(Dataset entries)

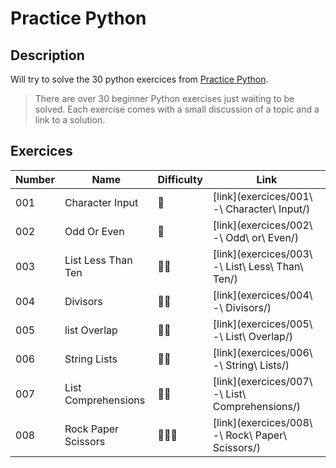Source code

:# Practice Python
## Description
Will try to solve the 30 python exercices from [Practice Python](https://www.practicepython.org/).

> There are over 30 beginner Python exercises just waiting to be solved. Each exercise comes with a small discussion of a topic and a link to a solution. 

## Exercices

| Number | Name                | Difficulty | Link |
|--------|---------------------|------------|------|
| 001    | Character Input     | 🚀         | [link](exercices/001\ -\ Character\ Input/)
| 002    | Odd Or Even         | 🚀         | [link](exercices/002\ -\ Odd\ or\ Even/)
| 003    | List Less Than Ten  | 🚀🚀      | [link](exercices/003\ -\ List\ Less\ Than\ Ten/)
| 004    | Divisors            | 🚀🚀      | [link](exercices/004\ -\ Divisors/)
| 005    | list Overlap        | 🚀🚀      | [link](exercices/005\ -\ List\ Overlap/)
| 006    | String Lists        | 🚀🚀      | [link](exercices/006\ -\ String\ Lists/)
| 007    | List Comprehensions | 🚀🚀      | [link](exercices/007\ -\ List\ Comprehensions/)
| 008    | Rock Paper Scissors | 🚀🚀🚀    | [link](exercices/008\ -\ Rock\ Paper\ Scissors/)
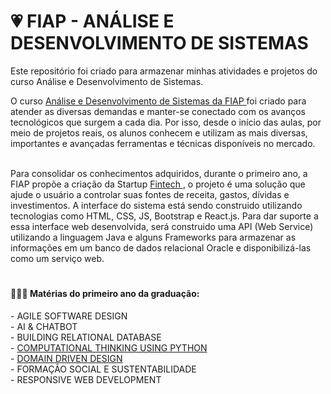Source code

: # 💗 FIAP - ANÁLISE E DESENVOLVIMENTO DE SISTEMAS
Este repositório foi criado para armazenar minhas atividades e projetos do curso Análise e Desenvolvimento de Sistemas.

O curso <a href="https://www.fiap.com.br/online/graduacao/tecnologo/analise-e-desenvolvimento-de-sistemas">Análise e Desenvolvimento de Sistemas da FIAP </a>foi criado para atender as diversas demandas e manter-se conectado com os avanços tecnológicos 
que surgem a cada dia. Por isso, desde o início das aulas, por meio de projetos reais, os alunos conhecem e utilizam as mais 
diversas, importantes e avançadas ferramentas e técnicas disponíveis no mercado. <br> <br>

Para consolidar os conhecimentos adquiridos, durante o primeiro ano, a FIAP propõe a criação da Startup <a href="PROJETO FINTECH">Fintech </a>, o projeto 
é uma solução que ajude o usuário a controlar suas fontes de receita, gastos, dívidas e investimentos. A interface do sistema está sendo construido 
utilizando tecnologias como HTML, CSS, JS, Bootstrap e React.js. Para dar suporte a essa interface web desenvolvida, será construido uma API 
(Web Service) utilizando a linguagem Java e alguns Frameworks para armazenar as informações em um banco de dados relacional Oracle e
disponibilizá-las como um serviço web. 

#

<h4>👩🏼‍💻 Matérias do primeiro ano da graduação:</h4> 
- AGILE SOFTWARE DESIGN <br>
- AI & CHATBOT <br>
- BUILDING RELATIONAL DATABASE <br>
- <a href = "COMPUTATIONAL THINKING USING PYTHON"> COMPUTATIONAL THINKING USING PYTHON </a> <br>
- <a href="DOMAIN DRIVEN DESIGN">DOMAIN DRIVEN DESIGN </a> <br>
- FORMAÇÃO SOCIAL E SUSTENTABILIDADE <br>
- RESPONSIVE WEB DEVELOPMENT <br>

**What you will do:** Return all of the data exactly as written, and drop the pictures.

**Response to this task:**
Source code

:# Practice Python
## Description
Will try to solve the 30 python exercices from [Practice Python](https://www.practicepython.org/).

> There are over 30 beginner Python exercises just waiting to be solved. Each exercise comes with a small discussion of a topic and a link to a solution. 

## Exercices

| Number | Name                | Difficulty | Link |
|--------|---------------------|------------|------|
| 001    | Character Input     | 🚀         | [link](exercices/001\ -\ Character\ Input/)
| 002    | Odd Or Even         | 🚀         | [link](exercices/002\ -\ Odd\ or\ Even/)
| 003    | List Less Than Ten  | 🚀🚀      | [link](exercices/003\ -\ List\ Less\ Than\ Ten/)
| 004    | Divisors            | 🚀🚀      | [link](exercices/004\ -\ Divisors/)
| 005    | list Overlap        | 🚀🚀      | [link](exercices/005\ -\ List\ Overlap/)
| 006    | String Lists        | 🚀🚀      | [link](exercices/006\ -\ String\ Lists/)
| 007    | List Comprehensions | 🚀🚀      | [link](exercices/007\ -\ List\ Comprehensions/)
| 008    | Rock Paper Scissors | 🚀🚀🚀    | [link](exercices/008\ -\ Rock\ Paper\ Scissors/)
Source code

: # 💗 FIAP - ANÁLISE E DESENVOLVIMENTO DE SISTEMAS
Este repositório foi criado para armazenar minhas atividades e projetos do curso Análise e Desenvolvimento de Sistemas.

O curso <a href="https://www.fiap.com.br/online/graduacao/tecnologo/analise-e-desenvolvimento-de-sistemas">Análise e Desenvolvimento de Sistemas da FIAP </a>foi criado para atender as diversas demandas e manter-se conectado com os avanços tecnológicos 
que surgem a cada dia. Por isso, desde o início das aulas, por meio de projetos reais, os alunos conhecem e utilizam as mais 
diversas, importantes e avançadas ferramentas e técnicas disponíveis no mercado. <br> <br>

Para consolidar os conhecimentos adquiridos, durante o primeiro ano, a FIAP propõe a criação da Startup <a href="PROJETO FINTECH">Fintech </a>, o projeto 
é uma solução que ajude o usuário a controlar suas fontes de receita, gastos, dívidas e investimentos. A interface do sistema está sendo construido 
utilizando tecnologias como HTML, CSS, JS, Bootstrap e React.js. Para dar suporte a essa interface web desenvolvida, será construido uma API 
(Web Service) utilizando a linguagem Java e alguns Frameworks para armazenar as informações em um banco de dados relacional Oracle e
disponibilizá-las como um serviço web. 

#

<h4>👩🏼‍💻 Matérias do primeiro ano da graduação:</h4> 
- AGILE SOFTWARE DESIGN <br>
- AI & CHATBOT <br>
- BUILDING RELATIONAL DATABASE <br>
- <a href = "COMPUTATIONAL THINKING USING PYTHON"> COMPUTATIONAL THINKING USING PYTHON </a> <br>
- <a href="DOMAIN DRIVEN DESIGN">DOMAIN DRIVEN DESIGN </a> <br>
- FORMAÇÃO SOCIAL E SUSTENTABILIDADE <br>
- RESPONSIVE WEB DEVELOPMENT <br>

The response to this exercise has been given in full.